= THE TASK =
Reproduce exactly the lines below, from the first one through the line containing "Get data from", and omit any pictures.

(Source records)
--------------------------------------------------
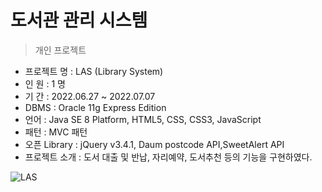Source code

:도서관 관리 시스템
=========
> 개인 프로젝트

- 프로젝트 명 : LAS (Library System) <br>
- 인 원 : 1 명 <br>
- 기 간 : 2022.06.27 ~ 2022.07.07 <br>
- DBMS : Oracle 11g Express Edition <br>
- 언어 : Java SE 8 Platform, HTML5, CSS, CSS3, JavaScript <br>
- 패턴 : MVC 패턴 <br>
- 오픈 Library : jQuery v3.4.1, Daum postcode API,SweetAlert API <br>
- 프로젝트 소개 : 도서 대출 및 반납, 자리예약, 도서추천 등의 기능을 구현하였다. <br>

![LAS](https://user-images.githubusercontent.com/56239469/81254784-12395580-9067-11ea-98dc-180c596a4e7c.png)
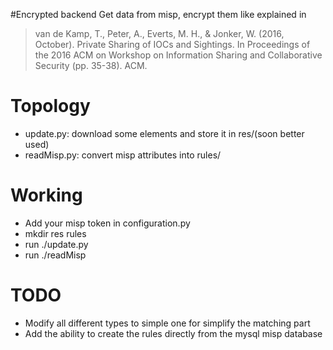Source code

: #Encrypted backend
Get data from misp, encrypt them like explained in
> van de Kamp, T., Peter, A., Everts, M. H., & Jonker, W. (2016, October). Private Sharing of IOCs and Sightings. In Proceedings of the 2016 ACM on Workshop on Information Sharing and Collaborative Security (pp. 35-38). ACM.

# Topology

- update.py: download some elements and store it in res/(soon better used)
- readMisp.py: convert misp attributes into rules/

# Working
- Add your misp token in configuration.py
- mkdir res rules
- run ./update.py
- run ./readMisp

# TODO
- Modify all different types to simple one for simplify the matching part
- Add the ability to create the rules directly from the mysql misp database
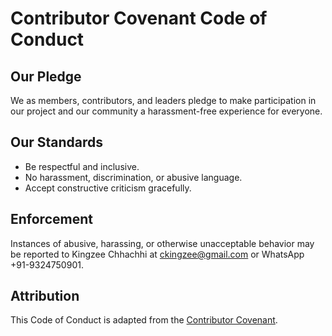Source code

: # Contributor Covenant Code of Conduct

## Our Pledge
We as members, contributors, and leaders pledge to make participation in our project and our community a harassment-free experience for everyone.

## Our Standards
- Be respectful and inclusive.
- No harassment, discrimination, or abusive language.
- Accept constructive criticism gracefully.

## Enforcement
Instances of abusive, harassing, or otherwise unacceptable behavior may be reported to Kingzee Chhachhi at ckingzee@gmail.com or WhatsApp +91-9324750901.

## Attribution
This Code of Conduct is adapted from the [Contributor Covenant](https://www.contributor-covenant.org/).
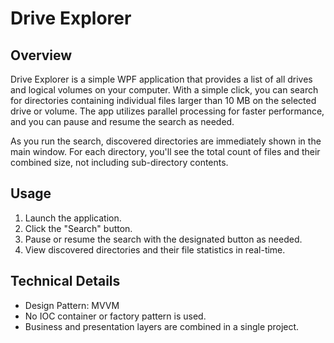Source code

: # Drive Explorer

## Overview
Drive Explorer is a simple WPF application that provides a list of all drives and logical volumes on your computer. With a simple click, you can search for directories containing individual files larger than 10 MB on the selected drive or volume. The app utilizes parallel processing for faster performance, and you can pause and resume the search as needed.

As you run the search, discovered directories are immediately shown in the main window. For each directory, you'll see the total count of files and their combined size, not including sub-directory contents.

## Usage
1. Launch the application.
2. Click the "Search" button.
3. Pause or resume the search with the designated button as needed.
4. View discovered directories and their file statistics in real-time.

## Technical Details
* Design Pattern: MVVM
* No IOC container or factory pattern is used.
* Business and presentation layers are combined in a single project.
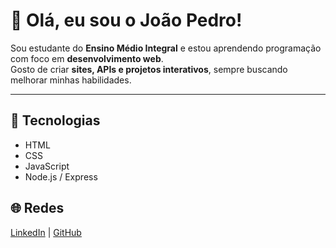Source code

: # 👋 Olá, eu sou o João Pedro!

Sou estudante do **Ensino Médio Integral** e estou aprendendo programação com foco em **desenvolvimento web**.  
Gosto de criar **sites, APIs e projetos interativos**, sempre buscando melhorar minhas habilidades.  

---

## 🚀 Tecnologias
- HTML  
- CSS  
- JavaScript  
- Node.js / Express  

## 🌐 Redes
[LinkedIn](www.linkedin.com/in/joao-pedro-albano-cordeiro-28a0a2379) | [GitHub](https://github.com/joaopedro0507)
--------------------------------------------------
= SOLUTION FOR THIS TASK =
Source code

:도서관 관리 시스템
=========
> 개인 프로젝트

- 프로젝트 명 : LAS (Library System) <br>
- 인 원 : 1 명 <br>
- 기 간 : 2022.06.27 ~ 2022.07.07 <br>
- DBMS : Oracle 11g Express Edition <br>
- 언어 : Java SE 8 Platform, HTML5, CSS, CSS3, JavaScript <br>
- 패턴 : MVC 패턴 <br>
- 오픈 Library : jQuery v3.4.1, Daum postcode API,SweetAlert API <br>
- 프로젝트 소개 : 도서 대출 및 반납, 자리예약, 도서추천 등의 기능을 구현하였다. <br>

![LAS](https://user-images.githubusercontent.com/56239469/81254784-12395580-9067-11ea-98dc-180c596a4e7c.png)
Source code

: #Encrypted backend
Get data from misp, encrypt them like explained in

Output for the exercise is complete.